The scourge of wildfires in California is a harsh reality that can be considered in the context of the sustainability triple bottom line (TBL) of Social, Financial, and Environmental performance for utilities. For utilities and the communities served by them in our state, adaptation to wildfire risk is a must because that risk is part of the “new normal”.
During the recent fires, the San Francisco Bay Area was in a hazy cloud of smoke for a few weeks. Here in Oakland, although we were more than 150 miles from the fire, many people were wearing N95-rated masks outside to protect against fine particulate smoke inhalation.
Our family was fortunate. Although my uncle had to evacuate, he was safe, and his home in Magalia (near Paradise) was spared. As is the case with other families that have school-aged children, ours were home today with school being canceled. It was the largest school cancellation in California history, reportedly keeping 1 in 6 school children home for one or more days. A few days of canceled school and smokey air are nothing to bear compared with the loss of life or home. As of December 1st there are 88 people confirmed dead and around 200 people missing.

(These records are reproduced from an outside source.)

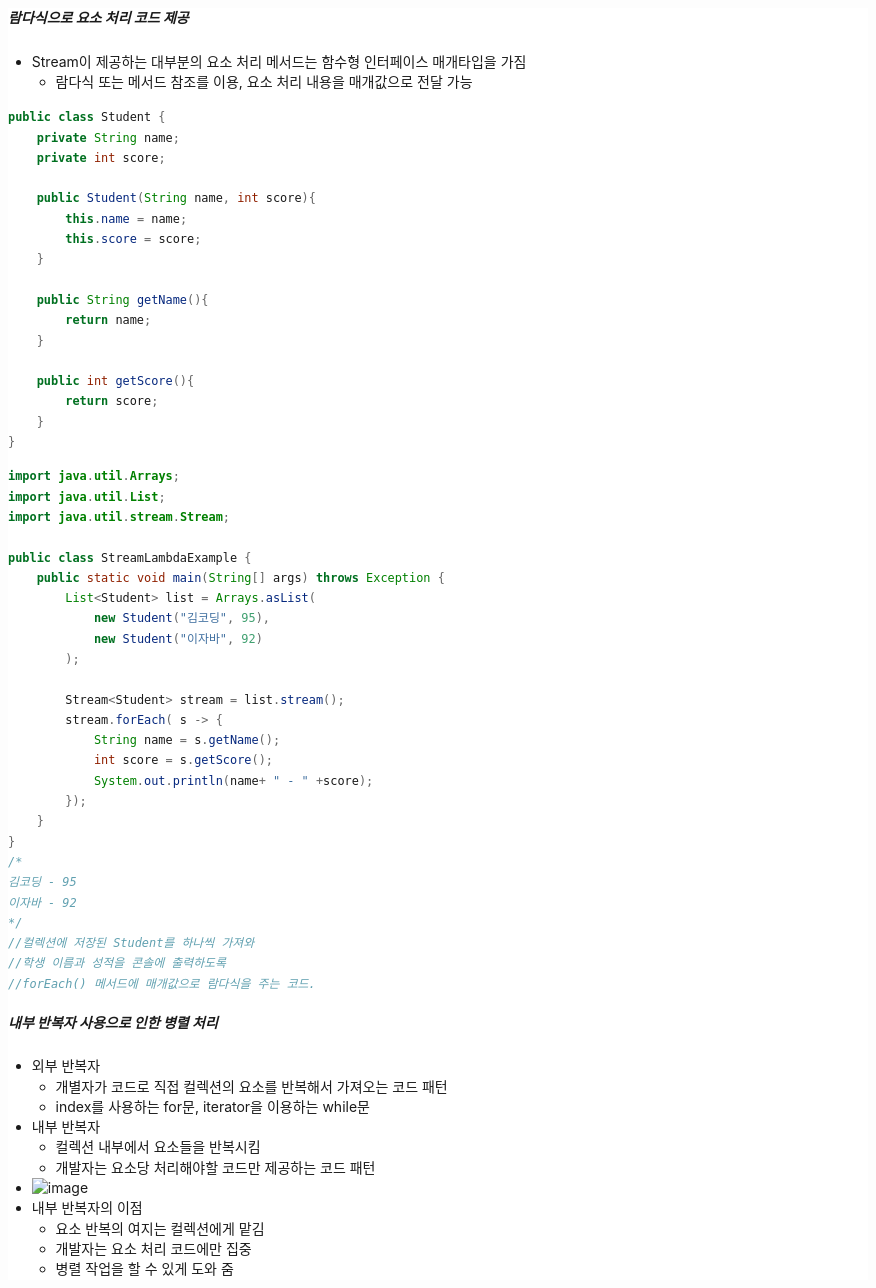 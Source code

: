 ##### 람다식으로 요소 처리 코드 제공
- Stream이 제공하는 대부분의 요소 처리 메서드는 함수형 인터페이스 매개타입을 가짐
  - 람다식 또는 메서드 참조를 이용, 요소 처리 내용을 매개값으로 전달 가능
```java
public class Student {
    private String name;
    private int score;

    public Student(String name, int score){
        this.name = name;
        this.score = score;
    }

    public String getName(){
        return name;
    }

    public int getScore(){
        return score;
    }
}
```
```java
import java.util.Arrays;
import java.util.List;
import java.util.stream.Stream;

public class StreamLambdaExample {
    public static void main(String[] args) throws Exception {
        List<Student> list = Arrays.asList(
            new Student("김코딩", 95),
            new Student("이자바", 92)
        );

        Stream<Student> stream = list.stream();
        stream.forEach( s -> {
            String name = s.getName();
            int score = s.getScore();
            System.out.println(name+ " - " +score);
        });
    }
}
/*
김코딩 - 95
이자바 - 92
*/
//컬렉션에 저장된 Student를 하나씩 가져와 
//학생 이름과 성적을 콘솔에 출력하도록 
//forEach() 메서드에 매개값으로 람다식을 주는 코드.
```

##### 내부 반복자 사용으로 인한 병렬 처리
- 외부 반복자
  - 개별자가 코드로 직접 컬렉션의 요소를 반복해서 가져오는 코드 패턴
  - index를 사용하는 for문, iterator을 이용하는 while문
- 내부 반복자
  - 컬렉션 내부에서 요소들을 반복시킴
  - 개발자는 요소당 처리해야할 코드만 제공하는 코드 패턴
- ![image](https://user-images.githubusercontent.com/102513932/190397519-ff2e090a-a7cf-431d-8895-d599f1b2f9b4.png)
- 내부 반복자의 이점
  - 요소 반복의 여지는 컬렉션에게 맡김
  - 개발자는 요소 처리 코드에만 집중
  - 병렬 작업을 할 수 있게 도와 줌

Listening to podcast interviews with the California Department of Forestry and Fire Protection (CAL FIRE), it sounds like the idea of a “fire season” is becoming irrelevant, that some parts of the state may have year-round fire hazards. I’m wondering, is this what adaptation looks like? Is it going to be normal for Bay Area citizens to don smoke masks, and for kids to have “smoke alert days”, this time of the year. If the fires are related to climate change (seems likely), man-made or not, smoke masks are a sort of climate adaption. From the TBL sustainability perspective, there is certainly a social impact here of lost school days, health, homes, and lives.
From the TBL perspective, there is certainly a financial impact, for ratepayers, utilities, and communities. Those that are fortunate enough to have fire insurance still need to rebuild. As ratepayers, we will face higher rates going forward. Impacted communities will need years to recover from a loss of tax revenue as families and businesses rebuild.
Our utility, PG&E, is also suffering substantial financial and market capitalization losses. There are numerous lawsuits filed, claims that PG&E equipment may have started the Camp Fire. PG&E’s stock plummeted during the fire, and they’ve filed a rate increase request with the Federal Energy Regulatory Commission (FERC) to account for the extreme wildfire danger their system is exposed to.
If weather patterns hadn’t been changing over the past several years, with our weakened, pine beetle-damaged, fire-prone forests in California, it seems unlikely that these fires would be happening. Whatever the ignition source is found to have been, climate change is creating the fuel.
There is strong awareness in California of the impact and importance of climate change preparation. In the past year the California Public Utilities Commission (CPUC) implemented fire prevention rules. One artifact of that work is the Fire-Threat Map that delineates areas in the state where there is an elevated or extreme risk, available online at https://ia.cpuc.ca.gov/firemap/ with downloadable files.
In September 2018 the California Legislature approved SB 901. SB 901 authorizes the Public Utilities Commission to provide certain types of utility financial relief related to wildfires provided that the utility took adequate precautions. Utilities are also now required to prepare a wildfire mitigation plan subject to public review and comment.
Financial impacts associated with wildfires, for both communities, ratepayers and the our utilities, will take years to understand.
Finally, the last leg in the 3-legged TBL stool is the environment itself. Northern California is valued for its environment by residents and visitors alike. The loss of habitat, watershed, and parkland environment in these massive fires is staggering.
According to a recent article in Popular Science, the amount of burned acreage in the past 5 years is nearly 5.4 million acres. With California being about 100 million acres, roughly 5.4 percent of the state has burned just in the past five years. Although fires certainly do threaten and destroy the built environment, much of the burned land is still in a relatively natural state.
As someone who enjoys the outdoors and our diversity of natural habitats, the environmental loss is heart-breaking in addition to the already staggering loss of life.
Clearly, adaptation to a dryer climate and everything that comes with it is going to become the new normal in our state. The environment adapts automatically, as we are seeing by the dramatic increase in wildfires. We, as humans, don't. We don't want to adapt to less water and more fire but we must.
We will need to see how US utilities adapt in terms of the “financial” aspect of the TBL. Power utilities are adapting, along with the state legislature and Public Utility Commission, to strike a balance between preparation responsibilities and the shared financial burden associated with wildfires. Water utilities may adapt in terms of water supply budgets when watersheds are damaged by fire, on top of existing drought-related changes.
Just as water loss prevention has become more important, new industries will evolve around provide fire prevention and recovery services. Methods, materials, and buildable sites for construction will evolve.
Adaptation to drought and fire here in our state is happening. Perhaps considering this in the context of the TBL may help society meet the needs of all parties, California ratepayers, municipalities, and utilities.